一言で言えば、『歴史と公民のお勉強』映画
本作は物語が綺麗な二部構成になってて

1,敵国のスパイを弁護しよう
2,普通のアメリカ人と自国のスパイ、敵国のスパイを交換しよう←こっちがメイン!

となっているため、2時間22分のまあまあな長尺でも物語の変化を楽しむことができた。




さて、本作の魅力はなんといっても『ほぼ会話なのに飽きない』点にあると私は思う。
銃撃戦をやるわけでもなければ空戦をやるわけでもない。正直、映像に見入るのは戦争で傷ついた東ドイツの街並みかアメリカ軍の偵察機くらいだろう。

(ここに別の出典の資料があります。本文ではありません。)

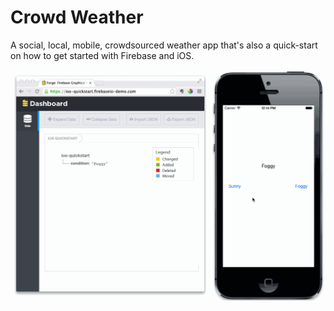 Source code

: # Crowd Weather

A social, local, mobile, crowdsourced weather app that's also a quick-start on how to get started with Firebase and iOS.

![](ios-q.gif)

やっているのは無形の情報戦と議論なので、普通なら退屈すら覚えそうである。
だが、面白い。



それは会話の中に様々な要素が組み込まれていたからではないだろうか。

・戦争は起きてないが起きそうな雰囲気はある
・国の利益を取るか万人の自由を取るか

そういった隠れた要素がシンプルな会話に魅力を与えていると感じた。




その他にも
・トム・ハンクス演じる主人公のジム・ドノヴァンが国という巨大な権力に屈さず、2人を1人と交換する姿勢を全く崩さなかった点
・マーク・ライランス演じるルドルフ・アベルが国に忠誠を誓って黙りを貫き通した点
・オースティン・ストウェル演じるゲイリー・パワーズが拷問を受けながら、こちらも国のために忠誠を誓って何も喋らなかった点
はシンプルにカッコ良かったし


・(前)ソ連のスパイを弁護していることから列車内で冷たい目で見られる→(後)交渉を成立させた立役者としてにっこり笑顔を向けられる
・(前)ソ連のスパイを弁護していることやそれによる過激な手段によって家族から嫌がられる→(後)交渉を成立させたことでどこか誇りに思っているような表情を向けられる
・(前)列車の窓の外で留置所の壁を越えようとしている若者が撃たれる悲しい場面→(後)列車の窓の外で壁を越えて子どもが遊んでる

というような確実に世界がいい方向に向かっていってることを感じられる情景の変化がとても素晴らしいと思った。







今作は戦後の歴史と国のあり方を描いた作品である。
国の最高法規たる憲法の重要さ、他国民に対する自由権、司法の国家からの独立、役職によって個人の権利を制限することは真の自由にはつながらないこと…など。

本作から歴史や国家、司法のあり方について学べることは多いので、今現在、社会科を学んでいる学生に、理解を深めてもらうために観賞して欲しい作品だと強く感じた。